E così, un corpo che muta, che è mutato, che è soggetto a metamorfosi, che grida la propria disperazione per una diversità che dà scandalo, là, nel mondo quotidiano e scontato, non accetta nessuna irreggimentazione in un ruolo predefinito, dettato da un vuoto ordine. Un corpo che accetta di rinascere non può che essere duttile, flessibile, continuamente attraversato da una nuova spinta alla vita: è per scongiurare la morte che si muta, che si acquistano nuove forme. La parola poetica di Giovanna Cristina Vivinetto esprime interamente la dimensione performativa di un corpo che muta e che, nella sua metamorfosi, non accetta nessun ruolo imposto dall’alto. Perché ogni ruolo è sinonimo di rigidità, di incasellamento in una griglia costruita a tavolino, disegnata dalla banalità delle convenzioni. Ed è così che la poesia si trasforma in corpo, in carne viva che subisce la ferita del taglio, del movimento che muta, che restituisce l’anima vera allo stesso corpo. La poesia, allora, restituisce in parole inaudite e segrete il mistero della metamorfosi, il dischiudersi di un dolore atavico che esce allo scoperto come le gesta di antichi eroi. La parola poetica esprime un dolore oscuro che diventa un canto cristallino, lucida presa di coscienza, magico dono che forse era stato proprio solo dell’indovino Tiresia: mutare sesso una volta nella vita.
Il canto di Vivinetto esprime, in forma autobiografica, un ribelle scollarsi della carne, / una lotta fratricida tra spirito / e pelle. Un annichilimento. L’incedere poetico, infatti, alterna momenti più intimi e privati, sensazioni e immagini scaturite da un sogno o da un incubo, ad altri in cui viene lucidamente scandagliata la realtà in cui protagoniste sono le persone che circondano l’autrice: il padre, la madre, i parenti, gli amici. Tutti sorpresi, tutti in un certo senso irrigiditi di fronte alla scoperta della diversità: perché nei versi di Vivinetto è costantemente presente una lancinante barriera fra ‘io’ e gli ‘altri’, ribadita anche da due citazioni poste in esergo a due sezioni della raccolta (soprattutto una da Amelia Rosselli e una da Wislawa Szymborska, in cui il pronome «voi» è sinonimo di un invalicabile muro). Dolore minimo è l’autobiografia di un mutamento, della presa di coscienza di una diversità e del suo emergere nei vortici della carne, di un corpo perennemente presente che grida di gioia e dolore. Ogni componimento, legandosi al successivo, si prolunga in poemetto, in un poema extenso che scava nel passato e nel proprio io, con una intensità che mi ha fatto pensare a certe poesie pasoliniane, soprattutto appartenenti a Poesia in forma di rosa, in cui il poeta ripercorre all’indietro la piaga gioiosa e dolorante della propria diversità (la quale, in Pasolini, si riveste anche di connotazioni politiche e sociali).

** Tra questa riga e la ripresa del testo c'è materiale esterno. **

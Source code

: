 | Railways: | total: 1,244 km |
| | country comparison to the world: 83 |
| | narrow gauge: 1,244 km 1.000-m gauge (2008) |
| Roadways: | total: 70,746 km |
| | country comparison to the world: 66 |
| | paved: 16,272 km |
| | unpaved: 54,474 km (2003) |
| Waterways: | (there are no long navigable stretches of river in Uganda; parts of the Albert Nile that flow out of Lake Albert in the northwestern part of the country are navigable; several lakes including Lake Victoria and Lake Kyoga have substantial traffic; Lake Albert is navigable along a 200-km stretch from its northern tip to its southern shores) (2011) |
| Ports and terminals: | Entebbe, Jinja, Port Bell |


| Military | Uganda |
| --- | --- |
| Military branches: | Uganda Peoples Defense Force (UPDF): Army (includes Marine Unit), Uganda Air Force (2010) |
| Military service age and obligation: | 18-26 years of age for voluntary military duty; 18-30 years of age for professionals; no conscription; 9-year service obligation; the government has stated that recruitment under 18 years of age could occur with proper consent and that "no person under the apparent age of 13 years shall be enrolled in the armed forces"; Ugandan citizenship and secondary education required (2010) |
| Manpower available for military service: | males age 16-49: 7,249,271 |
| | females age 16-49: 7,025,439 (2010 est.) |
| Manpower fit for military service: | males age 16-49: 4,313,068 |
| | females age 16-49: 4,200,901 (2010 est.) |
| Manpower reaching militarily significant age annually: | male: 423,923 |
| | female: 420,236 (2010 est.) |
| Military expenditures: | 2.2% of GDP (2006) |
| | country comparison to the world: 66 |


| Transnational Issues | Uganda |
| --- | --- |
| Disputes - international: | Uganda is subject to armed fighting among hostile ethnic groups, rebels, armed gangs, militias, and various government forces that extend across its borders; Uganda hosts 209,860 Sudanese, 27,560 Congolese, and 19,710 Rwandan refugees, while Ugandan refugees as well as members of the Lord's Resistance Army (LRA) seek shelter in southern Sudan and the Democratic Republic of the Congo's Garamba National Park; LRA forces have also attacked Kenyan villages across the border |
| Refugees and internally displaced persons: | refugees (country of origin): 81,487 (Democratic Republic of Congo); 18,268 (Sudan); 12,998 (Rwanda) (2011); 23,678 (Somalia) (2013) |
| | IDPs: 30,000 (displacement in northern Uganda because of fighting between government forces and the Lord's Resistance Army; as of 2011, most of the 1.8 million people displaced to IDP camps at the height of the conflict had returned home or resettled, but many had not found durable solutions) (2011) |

Il canto poetico deve farsi terra, sangue, respiro; deve tornare a una dimensione ctonia che si è irrimediabilmente perduta e che si può forse recuperare nello spazio arcaico di un bosco: Sentivo di dover ripartire / dalla terra, dai rami, da un coro / di occhi, zampe e code inavvertibili / vivi in minuscoli petti pulsanti / a cui chiedere la loro intatta voce. Una dimensione legata a antichi riti di fecondazione e rinascita, per cui la parola diviene essa stessa racconto mitico e si carica di un significato antropologico legato alle origini della vita: fecondarmi / per ridiventare minuscola / materia di un corpo universale. Ed ecco il magico, doloroso e bellissimo rituale della rinascita: di fronte agli occhi della propria madre, un figlio rinasce figlia e diviene a sua volta madre. Un figlio che è contemporaneamente figlia e madre di una nuova parte di sé, un nuovo sé che emerge, libero e liberato per continuare la vita oltre la morte. Perché accettare le convenzioni e l’ordine avrebbe voluto dire accettare la morte: perciò si rinasce per continuare a vivere e splendere della propria infinita bellezza, una diversità bellissima che dà scandalo nel banale ordine delle cose e che consegna all’esistenza tante nuove, stupende tracce di vita.
Scandito in un canto che riflette sul corpo e lo rende protagonista della propria storia più intima, con accenti che possono ricordare certe poesie di Giovanna Sicari, il ‘poema’ autobiografico di Dolore minimo riflette però anche sulla mente e sul pensiero, perché, alla fine la sessualità è tutto un groviglio da districare / nella mente: il primo e più importante passo avviene dentro di noi, prima che nell’esteriorità del corpo. Perciò è importante consolare quell’intima diversità per resistere, per opporre una resilienza contro chi vorrebbe imporre le regole di una presunta normalità: essere contro natura – a detta delle regole non scritte di un ‘ordine’ costituito – e proprio per questo resistere contro coloro che si sgolano a dirci che potevamo essere / chi non volevamo, chi non eravamo, in una protesta silenziosa che può ricordare, mutatis mutandis, quella montaliana del «ciò che non siamo, ciò che non / vogliamo», contro una progressiva ‘fascistizzazione’ della società. Eppure, questa resistenza è necessaria: perché chi va contro le assurde regole di qualsiasi tipo porta in sé il germe dell’esistenza e della vita e, come i resistenti in un periodo di dittatura, fa parte degli unici esseri innocenti. / Gli ultimi esseri viventi, noi, / trapiantati nel mondo dei morti / per sopravvivere.
Dolore minimo è perciò la lucida testimonianza poetica di una resistenza, di una rinascita e di una nuova esistenza, di uno splendere nuovo forte della sua flessuosa ‘diversità’. Nata ma non generata, la nuova figlia è venuta / al mondo con la vivida certezza / di splendere sola nella diversità, in un nuovo corpo che finalmente le appartiene, che vive e vivrà, un corpo nel quale un dolore non comune / riluce. E la poesia è il magico canto di questo corpo, della sua metamorfosi, del suo nuovo splendore.